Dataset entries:

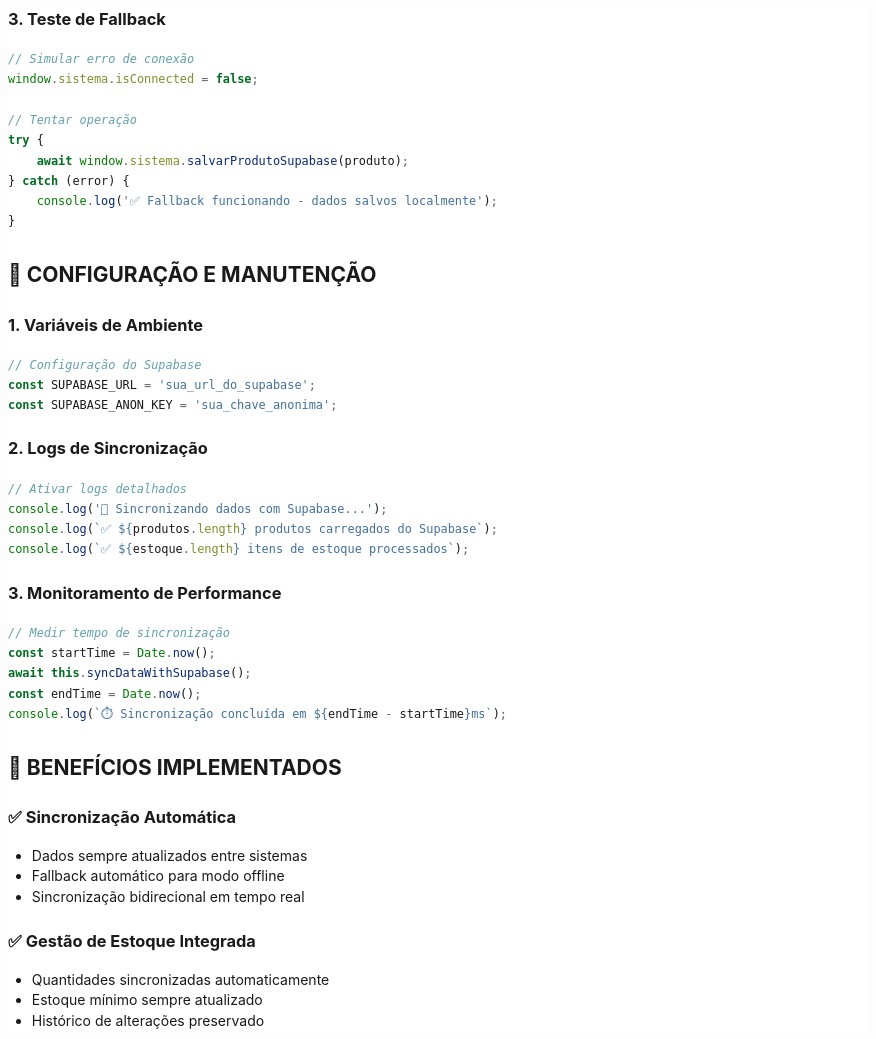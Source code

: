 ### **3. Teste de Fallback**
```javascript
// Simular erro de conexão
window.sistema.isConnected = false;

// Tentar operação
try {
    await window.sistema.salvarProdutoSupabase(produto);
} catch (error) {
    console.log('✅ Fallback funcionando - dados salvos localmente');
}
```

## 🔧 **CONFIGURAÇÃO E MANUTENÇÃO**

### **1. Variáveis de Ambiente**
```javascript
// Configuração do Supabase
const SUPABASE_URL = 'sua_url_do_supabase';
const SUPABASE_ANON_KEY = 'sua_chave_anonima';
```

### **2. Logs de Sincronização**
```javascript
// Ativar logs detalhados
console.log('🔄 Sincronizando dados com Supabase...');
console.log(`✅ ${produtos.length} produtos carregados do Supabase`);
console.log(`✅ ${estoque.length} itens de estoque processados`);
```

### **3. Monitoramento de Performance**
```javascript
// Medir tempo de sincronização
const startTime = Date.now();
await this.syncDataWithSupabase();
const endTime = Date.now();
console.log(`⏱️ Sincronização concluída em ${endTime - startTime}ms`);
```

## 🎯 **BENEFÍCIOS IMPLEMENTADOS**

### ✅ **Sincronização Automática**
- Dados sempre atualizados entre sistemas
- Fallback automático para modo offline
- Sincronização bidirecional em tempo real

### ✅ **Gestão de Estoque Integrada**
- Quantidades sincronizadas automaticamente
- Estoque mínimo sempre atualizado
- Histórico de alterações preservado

### TASK OBJECTIVE
Leave out all pictures and output each line exactly, from the top of the records through the line that holds "- Estoque mínimo sempre atualizado".

### SOLUTION FOR THIS EXERCISE
Source code

: ### **3. Teste de Fallback**
```javascript
// Simular erro de conexão
window.sistema.isConnected = false;

// Tentar operação
try {
    await window.sistema.salvarProdutoSupabase(produto);
} catch (error) {
    console.log('✅ Fallback funcionando - dados salvos localmente');
}
```

## 🔧 **CONFIGURAÇÃO E MANUTENÇÃO**

### **1. Variáveis de Ambiente**
```javascript
// Configuração do Supabase
const SUPABASE_URL = 'sua_url_do_supabase';
const SUPABASE_ANON_KEY = 'sua_chave_anonima';
```

### **2. Logs de Sincronização**
```javascript
// Ativar logs detalhados
console.log('🔄 Sincronizando dados com Supabase...');
console.log(`✅ ${produtos.length} produtos carregados do Supabase`);
console.log(`✅ ${estoque.length} itens de estoque processados`);
```

### **3. Monitoramento de Performance**
```javascript
// Medir tempo de sincronização
const startTime = Date.now();
await this.syncDataWithSupabase();
const endTime = Date.now();
console.log(`⏱️ Sincronização concluída em ${endTime - startTime}ms`);
```

## 🎯 **BENEFÍCIOS IMPLEMENTADOS**

### ✅ **Sincronização Automática**
- Dados sempre atualizados entre sistemas
- Fallback automático para modo offline
- Sincronização bidirecional em tempo real

### ✅ **Gestão de Estoque Integrada**
- Quantidades sincronizadas automaticamente
- Estoque mínimo sempre atualizado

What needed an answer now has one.